Robyn Nixon is the General Manager, Global Marketing at Intrepid Travel.
Over the years, Robyn’s career path has been anything but conventional! After returning to university to study drama, she took on a career in live theatre. During this time she developed the fundamental skills associated with direct marketing, PR. Sponsorship and CRM. After all there’s nothing like the need to fill a theatre with a new show every six weeks to hone core-marketing skills!
A few years later Robyn and a friend started a small-group adventure travel company, taking travellers to India. It was here that she met Darrell Wade, Co-founder of Intrepid Travel. Darrell convinced Robyn to move to Melbourne and work for Intrepid. During her time with Intrepid, Robyn has headed up International Business Development, Global Sales and has been an integral part of Intrepid’s executive management team. Now 12 years later, Robyn leads Intrepid’s Global Marketing team, working closely with their marketing companies in Australia, New Zealand, the US, Canada, UK and Asia.
Robyn’s career path is a great illustration that with an abundance of energy and the courage to take a few risks, a non-conformist route can lead to business success. It’s probably no accident that Robyn’s unconventional career path makes her a great fit for a highly entrepreneurial company such as Intrepid.
We spoke with Robyn to find out more about her speaker session “Case Study Presentation: The Journey to Award Winning Social Media” at CeBIT’s Social Enterprise Conference.
Her main message is that:
“The social media journey has no final destination – it is a means, not an end. Organisations succeed when social media is part of everyday business and becomes integrated into the mix of everything they do. It is simply another asset at their disposal.”
Intrepid recently won an international award for their Facebook page. The #1 ranking in Social Media Examiner’s Top 10 Small Business Facebook Pages for 2011 was awarded by a panel of Facebook experts based on: Engagement, Reader involvement and Creative use of promotions.
Intrepid has many objectives for the social media campaigns including building brand awareness and customer relationships. They have managed to use Facebook competitions to great effect and successfully cultivated relationships with influential travel bloggers and videographers which has resulted in coverage by the New York Times, Huffington Post, Vimeo home page etc.

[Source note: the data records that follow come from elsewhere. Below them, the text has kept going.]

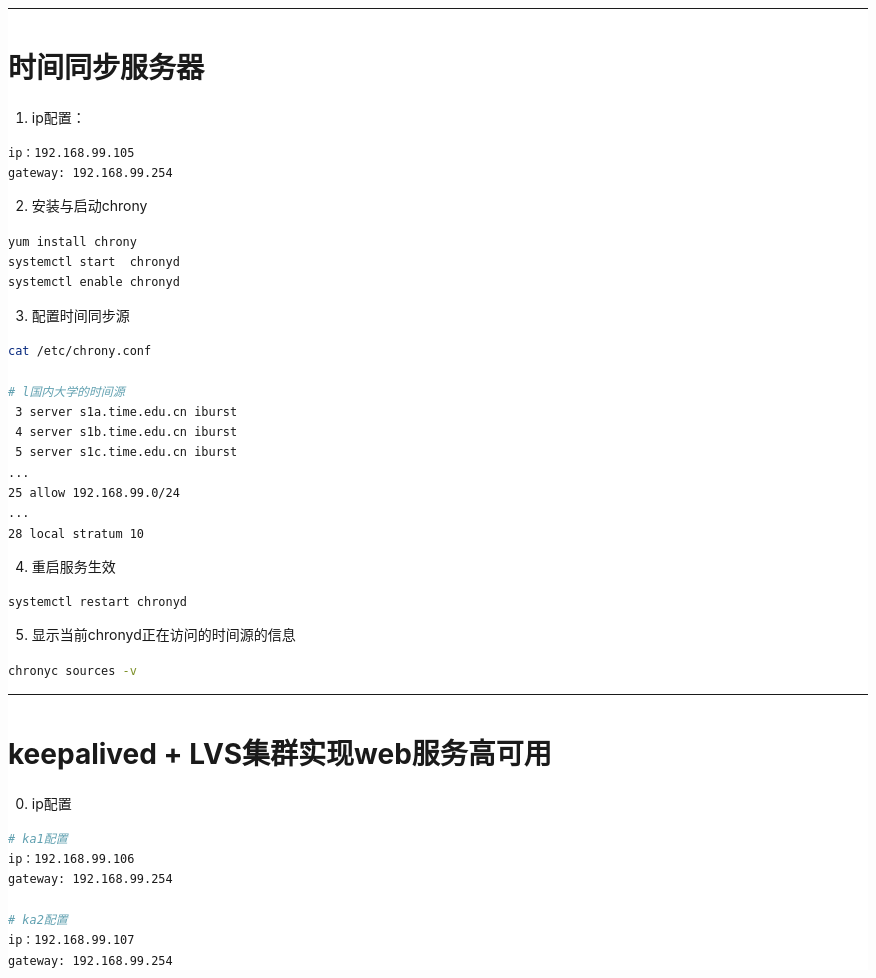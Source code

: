 - - - 
# 时间同步服务器 

1. ip配置：
```bash
ip：192.168.99.105
gateway: 192.168.99.254
```

2. 安装与启动chrony
```bash
yum install chrony
systemctl start  chronyd
systemctl enable chronyd
```

3. 配置时间同步源
```bash
cat /etc/chrony.conf

# l国内大学的时间源
 3 server s1a.time.edu.cn iburst
 4 server s1b.time.edu.cn iburst
 5 server s1c.time.edu.cn iburst
...
25 allow 192.168.99.0/24
...
28 local stratum 10
```
4. 重启服务生效
```bash
systemctl restart chronyd
```

5. 显示当前chronyd正在访问的时间源的信息
```bash
chronyc sources -v
```

- - - 

# keepalived + LVS集群实现web服务高可用

0. ip配置
```bash
# ka1配置
ip：192.168.99.106
gateway: 192.168.99.254

# ka2配置
ip：192.168.99.107
gateway: 192.168.99.254
```

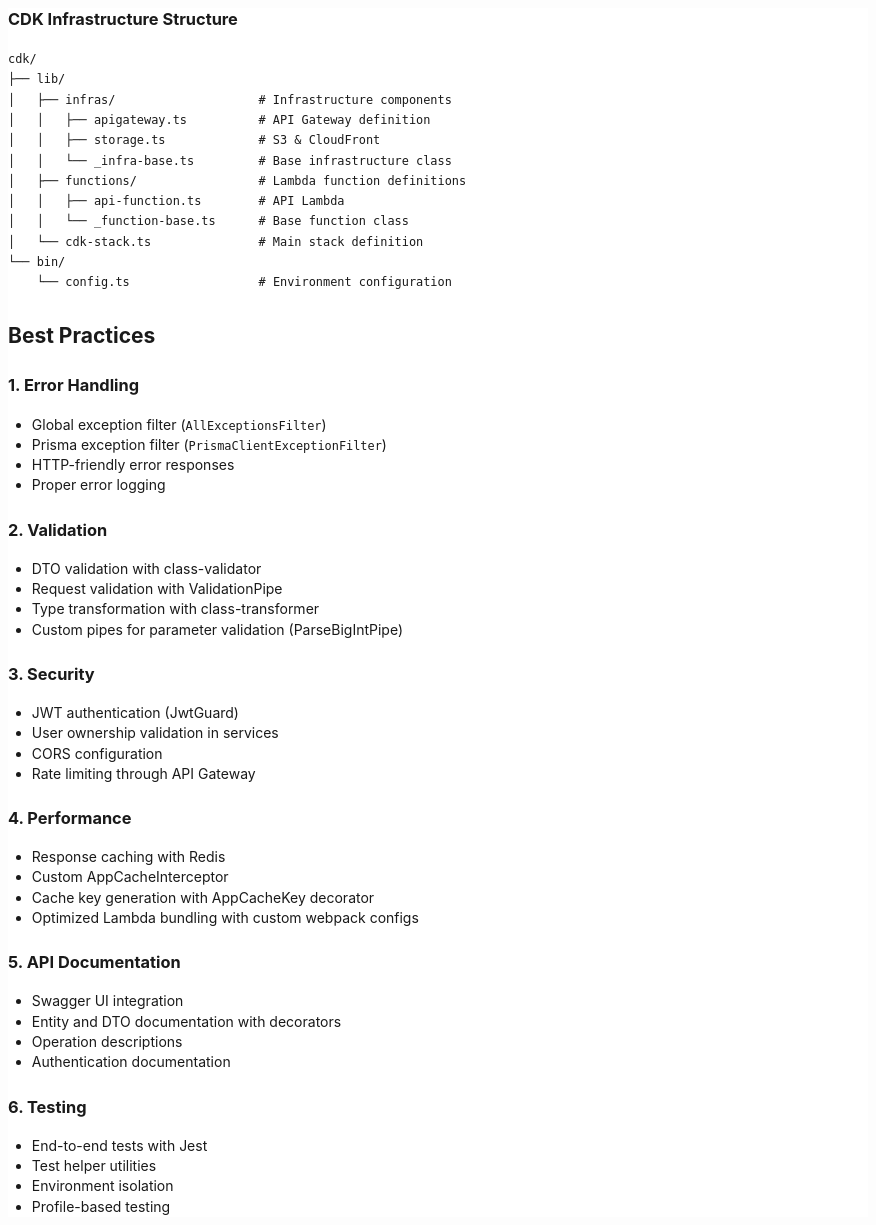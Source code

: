 ### CDK Infrastructure Structure
```
cdk/
├── lib/
│   ├── infras/                    # Infrastructure components
│   │   ├── apigateway.ts          # API Gateway definition
│   │   ├── storage.ts             # S3 & CloudFront
│   │   └── _infra-base.ts         # Base infrastructure class
│   ├── functions/                 # Lambda function definitions
│   │   ├── api-function.ts        # API Lambda
│   │   └── _function-base.ts      # Base function class
│   └── cdk-stack.ts               # Main stack definition
└── bin/
    └── config.ts                  # Environment configuration
```

## Best Practices

### 1. Error Handling
- Global exception filter (`AllExceptionsFilter`)
- Prisma exception filter (`PrismaClientExceptionFilter`)
- HTTP-friendly error responses
- Proper error logging

### 2. Validation
- DTO validation with class-validator
- Request validation with ValidationPipe
- Type transformation with class-transformer
- Custom pipes for parameter validation (ParseBigIntPipe)

### 3. Security
- JWT authentication (JwtGuard)
- User ownership validation in services
- CORS configuration
- Rate limiting through API Gateway

### 4. Performance
- Response caching with Redis
- Custom AppCacheInterceptor
- Cache key generation with AppCacheKey decorator
- Optimized Lambda bundling with custom webpack configs

### 5. API Documentation
- Swagger UI integration
- Entity and DTO documentation with decorators
- Operation descriptions
- Authentication documentation

### 6. Testing
- End-to-end tests with Jest
- Test helper utilities
- Environment isolation
- Profile-based testing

Robyn’s Tips for Organisations Uncertain About Social Media
During our conversation with Robyn she gave lots of practical straight forward advice about organisational use of social media.
It is important to consider these tips and others Robyn will give during the conference as they build online credibility so your brand, social media outlets and website are ones that people trust:
Social Media Plan
Companies often jump in to being active on social media but without a plan – it is crucial to know what your social media strategy is and have that clearly defined.
Social Media Is A Conversation
Organisations cannot simply broadcast information and promotions to social media followers. Robyn said “it must be a 2 way conversation to be real engagement”.
Organisational social media should be a genuine resource of news, helpful advice, inspiration and information. To improve efficiency and effectiveness commonly asked questions should be collected in a FAQ (Frequently Asked Questions) pages that can be referred to quickly rather than having to find same answers over and over.
Negative Discussions
Robyn emphasised that organisations must have a clear plan for how they will deal with negative discussions if they arise. Ignoring them is not an option. Also remember that social media platforms operate 24/7, negative conversations may occur on weekends or after business hours during weekdays.
Commit Long Term Resources
Robyn advises that organisations “must commit real resources to social media over the long term and have a single moderator who manages to tone of voice and messaging. Other staff can act as support to provide specialist advice”.
Overall Communications Strategy
Last but not least, Robyn reminds organisations to consider where social media fits in their overall communications strategy. Whilst the tone of voice, approach etc are slightly different in many ways the ways you manage social media is the way you manage other marketing. How does it get used to interact with customers during their journey on the path to purchase and how does it work with other marketing collateral that they’re using.